Technical Abstract: Random forests (RF) was used to correlate spectral responses to known wet chemistry carotenoid concentrations including total carotenoid content (TCC), all-trans ß-carotene (ATBC), violaxanthin (VIO), lutein (LUT), 15-cis beta-carotene (15CBC), 13-cis beta-carotene (13CBC), alpha-carotene (AC), 9-cis beta-carotene (9CBC), and phytoene (PHY) from laboratory analysis of 173 cassava root samples in Columbia. The cross-validated correlations between the actual and estimated carotenoid values using RF ranged from 0.62 in PHY to 0.97 in ATBC. The developed models were used to evaluate the carotenoids of 594 cassava clones with spectral information collected across three locations in a national breeding program (NRCRI, Umudike), Nigeria.
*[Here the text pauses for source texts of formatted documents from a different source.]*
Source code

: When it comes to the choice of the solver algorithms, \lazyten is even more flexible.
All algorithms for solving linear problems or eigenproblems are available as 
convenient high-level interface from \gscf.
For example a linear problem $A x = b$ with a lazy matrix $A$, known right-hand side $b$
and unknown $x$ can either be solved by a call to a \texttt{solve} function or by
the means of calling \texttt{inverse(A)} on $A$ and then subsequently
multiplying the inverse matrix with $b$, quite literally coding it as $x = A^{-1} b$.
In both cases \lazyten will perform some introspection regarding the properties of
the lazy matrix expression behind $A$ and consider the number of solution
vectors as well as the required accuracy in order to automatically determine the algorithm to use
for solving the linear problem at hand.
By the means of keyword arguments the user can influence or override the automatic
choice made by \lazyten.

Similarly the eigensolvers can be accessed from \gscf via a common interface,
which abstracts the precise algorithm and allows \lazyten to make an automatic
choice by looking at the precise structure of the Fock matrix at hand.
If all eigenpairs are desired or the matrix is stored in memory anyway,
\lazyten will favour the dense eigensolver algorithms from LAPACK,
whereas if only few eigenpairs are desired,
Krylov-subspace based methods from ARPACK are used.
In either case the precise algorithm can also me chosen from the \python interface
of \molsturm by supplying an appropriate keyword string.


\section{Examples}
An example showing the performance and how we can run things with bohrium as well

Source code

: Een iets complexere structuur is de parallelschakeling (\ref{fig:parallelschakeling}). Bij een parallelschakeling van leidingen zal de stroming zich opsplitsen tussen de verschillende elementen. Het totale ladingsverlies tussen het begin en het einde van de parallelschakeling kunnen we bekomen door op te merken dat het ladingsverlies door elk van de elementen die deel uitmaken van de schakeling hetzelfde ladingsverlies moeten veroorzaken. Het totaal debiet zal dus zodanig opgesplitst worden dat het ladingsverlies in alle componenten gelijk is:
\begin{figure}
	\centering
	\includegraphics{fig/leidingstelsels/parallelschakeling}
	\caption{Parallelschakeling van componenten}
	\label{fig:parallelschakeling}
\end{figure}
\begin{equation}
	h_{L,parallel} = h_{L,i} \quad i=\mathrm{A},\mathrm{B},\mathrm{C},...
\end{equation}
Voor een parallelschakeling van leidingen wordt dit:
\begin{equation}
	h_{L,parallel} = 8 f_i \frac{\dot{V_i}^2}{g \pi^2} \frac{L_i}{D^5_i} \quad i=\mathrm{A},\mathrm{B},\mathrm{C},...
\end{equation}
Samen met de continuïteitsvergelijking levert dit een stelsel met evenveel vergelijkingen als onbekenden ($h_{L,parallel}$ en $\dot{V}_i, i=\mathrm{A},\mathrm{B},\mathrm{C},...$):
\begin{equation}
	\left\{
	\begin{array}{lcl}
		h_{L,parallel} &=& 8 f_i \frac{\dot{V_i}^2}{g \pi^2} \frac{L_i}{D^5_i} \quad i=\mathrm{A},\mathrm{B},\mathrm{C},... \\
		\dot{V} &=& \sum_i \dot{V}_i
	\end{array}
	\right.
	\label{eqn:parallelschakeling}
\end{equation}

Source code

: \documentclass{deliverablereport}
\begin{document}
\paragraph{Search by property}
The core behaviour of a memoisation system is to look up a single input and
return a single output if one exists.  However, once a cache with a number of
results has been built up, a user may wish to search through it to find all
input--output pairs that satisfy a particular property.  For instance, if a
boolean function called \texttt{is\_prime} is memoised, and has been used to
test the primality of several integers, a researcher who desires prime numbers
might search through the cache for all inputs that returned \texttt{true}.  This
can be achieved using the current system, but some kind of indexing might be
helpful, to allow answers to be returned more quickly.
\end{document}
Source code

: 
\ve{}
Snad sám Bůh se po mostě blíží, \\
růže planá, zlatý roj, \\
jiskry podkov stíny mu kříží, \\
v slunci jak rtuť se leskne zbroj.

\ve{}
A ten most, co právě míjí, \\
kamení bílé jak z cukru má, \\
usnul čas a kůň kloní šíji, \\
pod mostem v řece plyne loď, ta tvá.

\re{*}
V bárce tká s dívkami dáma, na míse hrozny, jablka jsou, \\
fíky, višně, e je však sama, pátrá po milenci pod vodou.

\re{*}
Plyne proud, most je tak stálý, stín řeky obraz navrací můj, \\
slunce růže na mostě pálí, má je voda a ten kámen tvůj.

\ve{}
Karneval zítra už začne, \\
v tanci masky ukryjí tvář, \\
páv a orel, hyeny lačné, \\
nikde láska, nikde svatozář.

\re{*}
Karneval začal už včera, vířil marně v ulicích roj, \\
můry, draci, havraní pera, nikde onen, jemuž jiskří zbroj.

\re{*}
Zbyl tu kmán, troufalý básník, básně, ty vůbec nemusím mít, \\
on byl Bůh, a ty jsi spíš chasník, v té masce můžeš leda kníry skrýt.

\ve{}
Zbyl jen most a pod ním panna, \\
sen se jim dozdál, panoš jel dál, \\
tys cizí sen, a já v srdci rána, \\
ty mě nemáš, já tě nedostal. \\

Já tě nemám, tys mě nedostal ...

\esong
Both populations contained cassava clones characterized as white and yellow. The NRCRI evaluated phenotypes were used to assess the genetic correlations, conduct genome-wide association studies (GWAS), and genomic predictions. Estimates of genetic correlation showed various levels of the relationship among the carotenoids. The associations between TCC and the individual carotenoids were all significant (P < 0.001) with high positive values (r > 0.75, except in LUT and PHY where r < 0.3). The GWAS revealed significant genomic regions on chromosomes 1, 2, 4, 13, 14, and 15 associated with variation in at least one of the carotenoids. One of the identified candidate genes, phytoene synthase (PSY) has been widely reported for variation in TCC in cassava. On average, genomic prediction accuracies from the single-trait genomic best linear unbiased prediction (GBLUP) and RF as well as from a multiple-trait GBLUP model ranged from ~0.2 in LUT and PHY to 0.52 in TCC. The multiple-trait GBLUP model gave slightly higher accuracies than the single trait GBLUP and RF models. This study is one of the initial attempts in understanding the genetic basis of individual carotenoids and demonstrates the usefulness of NIRS in cassava improvement.